Куили что-то смущенно пробормотала — она была сама не уверена, что именно — и направилась в сторону дороги. Когда она вошла в ущелье, солнце скрылось за облаками, и Мир стал более мрачным и тусклым. Она не солгала, но оставила этих воинов в неведении относительно угрожавшей им опасности. Она должна попытаться предотвратить кровопролитие. Милосердная Богиня! Кого она должна была защищать — работников, или колдунов, или воинов?

 

3

Уолли медленно возвращался вдоль пристани, собираясь с мыслями. Его сапоги гулко стучали по обветренным доскам, и в унисон им отдавались шаги шедшего рядом Ннанджи. Ннанджи в напряженном молчании ждал, какими открытиями намерен поделиться с ним великий лорд Шонсу.

Пристань была покрыта слоем навоза — вероятно, община поставляла скот в ближайший город, Ов. Река была очень широкой, дальний берег был едва различим, и ни один парус не нарушал монотонности серого неба и безжизненной воды. Возле Ханна Река была примерно такой же ширины, однако Ханн находился в четверти Мира отсюда. Река была везде, как сказал Хонакура, и за всю свою жизнь, разговаривая с пилигримами в храме, он ни разу не слышал каких-либо слов о ее источнике или устье. Вероятно, она была бесконечна, и везде примерно одна и та же, что с точки зрения географии было просто невозможно. Река была Богиней.

Ни одного паруса…

— Лодка исчезла!

— Да, милорд, — в голосе Ннанджи даже не прозвучало удивления.
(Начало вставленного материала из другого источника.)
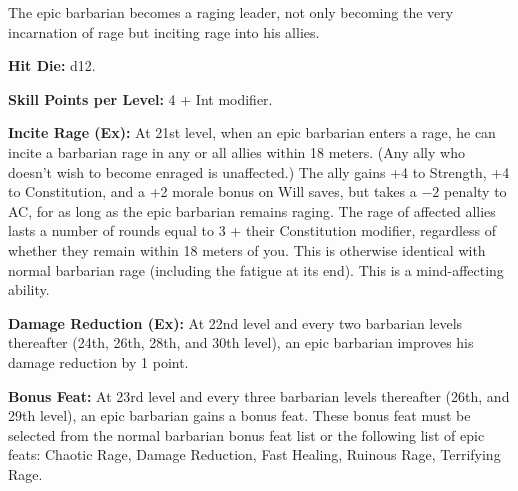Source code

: 
The epic barbarian becomes a raging leader, not only becoming the very incarnation of rage but inciting rage into his allies. 

\textbf{Hit Die:} d12.

\textbf{Skill Points per Level:} 4 + Int modifier.

\textbf{Incite Rage (Ex):} At 21st level, when an epic barbarian enters a rage, he can incite a barbarian rage in any or all allies within 18 meters. (Any ally who doesn't wish to become enraged is unaffected.) The ally gains +4 to Strength, +4 to Constitution, and a +2 morale bonus on Will saves, but takes a $-2$ penalty to AC, for as long as the epic barbarian remains raging. The rage of affected allies lasts a number of rounds equal to 3 + their Constitution modifier, regardless of whether they remain within 18 meters of you. This is otherwise identical with normal barbarian rage (including the fatigue at its end). This is a mind-affecting ability.

\textbf{Damage Reduction (Ex):} At 22nd level and every two barbarian levels thereafter (24th, 26th, 28th, and 30th level), an epic barbarian improves his damage reduction by 1 point.

\textbf{Bonus Feat:} At 23rd level and every three barbarian levels thereafter (26th, and 29th level), an epic barbarian gains a bonus feat. These bonus feat must be selected from the normal barbarian bonus feat list or the following list of epic feats:
Chaotic Rage,
Damage Reduction,
Fast Healing,
Ruinous Rage,
Terrifying Rage.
Уолли поежился при виде подобного проявления божественной силы, но заставил себя вернуться к более насущным мыслям. Он уже дважды рассказывал свою историю, но на этот раз все должно было быть сложнее. Хонакура отнесся к ней как к упражнению в теологии. Веря во множественность миров и бесконечную последовательность жизней, он был озадачен лишь тем, что умерший Уолли Смит перевоплотился во взрослого Шонсу, а не в ребенка. Это было чудом, но жрецы могли поверить в чудеса. Хонакура хотел услышать о Земле и о предыдущей жизни Уолли, но Ннанджи это не интересовало.

Джию не заботил механизм или сущность происходящего. Ее вполне удовлетворяло, что человек, которого она любит, скрыт внутри тела воина, невидимка без ранга или гильдии, столь же чуждый Миру, как и она сама. Лишь благодаря этому рабыня посмела полюбить Седьмого. Отношение Ннанджи к подобному было бы совершенно иным.

Двое дошли до конца пирса и остановились.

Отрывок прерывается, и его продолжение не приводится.